What the task requires - Please work out how many lines in the records below include the word "will", and reply with that number only.

[Data excerpts]
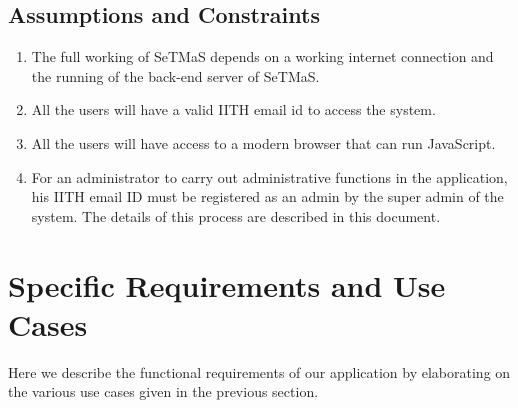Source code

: \documentclass{article}
\begin{document}
\subsection{Assumptions and Constraints}
\begin{enumerate}
    \item The full working of SeTMaS depends on a working internet connection and the running of the back-end server of SeTMaS.
    \item All the users will have a valid IITH email id to access the system.
    \item All the users will have access to a modern browser that can run JavaScript. %
    \item For an administrator to carry out administrative functions in the application, his IITH email ID must be registered as an admin by the super admin of the system. The details of this process are described in this document.  
\end{enumerate}


\section{Specific Requirements and Use Cases}
 Here we describe the functional requirements of our application by elaborating on the various use cases given in the previous section. 
\end{document}
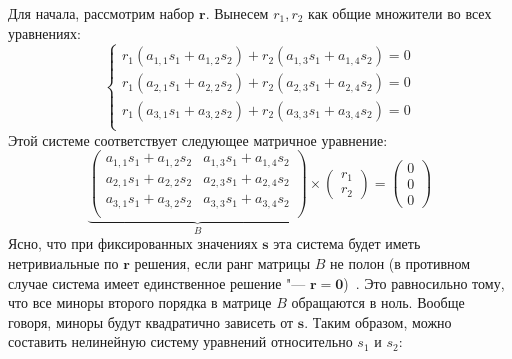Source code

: Для начала, рассмотрим набор $\mathbf{r}$. Вынесем $r_1, r_2$ как общие множители во всех 
уравнениях:
\begin{equation}\label{eq:trivial_r}
	\begin{cases}
		r_1(a_{1,1} s_1 + a_{1,2} s_2) + r_2(a_{1,3} s_1 + a_{1,4} s_2) = 0 \\
		r_1(a_{2,1} s_1 + a_{2,2} s_2) + r_2(a_{2,3} s_1 + a_{2,4} s_2) = 0 \\
		r_1(a_{3,1} s_1 + a_{3,2} s_2) + r_2(a_{3,3} s_1 + a_{3,4} s_2) = 0 \\
	\end{cases}
\end{equation}
Этой системе соответствует следующее матричное уравнение:
$$
	\underbrace{
	\begin{pmatrix}
		a_{1,1} s_1 + a_{1,2} s_2 & a_{1,3} s_1 + a_{1,4} s_2 \\
		a_{2,1} s_1 + a_{2,2} s_2 & a_{2,3} s_1 + a_{2,4} s_2 \\
		a_{3,1} s_1 + a_{3,2} s_2 & a_{3,3} s_1 + a_{3,4} s_2 \\
	\end{pmatrix}}_{B}
	\times
	\begin{pmatrix}
		r_1 \\
		r_2
	\end{pmatrix}=
	\begin{pmatrix}
		0 \\
		0 \\
		0
	\end{pmatrix}
$$
Ясно, что при фиксированных значениях $\mathbf{s}$ эта система будет иметь нетривиальные по 
$\mathbf{r}$ решения, если ранг матрицы $B$ не полон (в противном случае система имеет 
единственное решение "--- $\mathbf{r} = \mathbf{0}$)~\cite{costrikin_va1}.
Это равносильно тому, что все миноры второго порядка в матрице $B$ 
обращаются в ноль. Вообще говоря, миноры будут квадратично зависеть от $\mathbf{s}$. Таким 
образом, можно составить нелинейную систему уравнений относительно $s_1$ и $s_2$:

Response to the task - 2